The answer must be every entry, given again word for word.

▬▬▬▬▬▬

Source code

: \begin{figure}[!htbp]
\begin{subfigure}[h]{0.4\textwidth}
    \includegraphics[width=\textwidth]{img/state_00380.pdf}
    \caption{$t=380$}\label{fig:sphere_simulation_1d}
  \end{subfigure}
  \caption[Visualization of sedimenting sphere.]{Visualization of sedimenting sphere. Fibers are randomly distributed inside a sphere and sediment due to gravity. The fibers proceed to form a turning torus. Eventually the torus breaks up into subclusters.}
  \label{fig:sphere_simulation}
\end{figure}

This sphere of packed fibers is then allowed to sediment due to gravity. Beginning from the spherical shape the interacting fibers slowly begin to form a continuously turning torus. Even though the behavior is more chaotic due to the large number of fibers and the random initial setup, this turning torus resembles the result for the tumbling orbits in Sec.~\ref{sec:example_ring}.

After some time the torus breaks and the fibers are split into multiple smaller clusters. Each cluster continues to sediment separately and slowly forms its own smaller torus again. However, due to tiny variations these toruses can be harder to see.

▬▬▬▬▬▬

* [Response for this exercise]
Source code

: \begin{figure}[!htbp]
\begin{subfigure}[h]{0.4\textwidth}
    \includegraphics[width=\textwidth]{img/state_00380.pdf}
    \caption{$t=380$}\label{fig:sphere_simulation_1d}
  \end{subfigure}
  \caption[Visualization of sedimenting sphere.]{Visualization of sedimenting sphere. Fibers are randomly distributed inside a sphere and sediment due to gravity. The fibers proceed to form a turning torus. Eventually the torus breaks up into subclusters.}
  \label{fig:sphere_simulation}
\end{figure}

This sphere of packed fibers is then allowed to sediment due to gravity. Beginning from the spherical shape the interacting fibers slowly begin to form a continuously turning torus. Even though the behavior is more chaotic due to the large number of fibers and the random initial setup, this turning torus resembles the result for the tumbling orbits in Sec.~\ref{sec:example_ring}.

After some time the torus breaks and the fibers are split into multiple smaller clusters. Each cluster continues to sediment separately and slowly forms its own smaller torus again. However, due to tiny variations these toruses can be harder to see.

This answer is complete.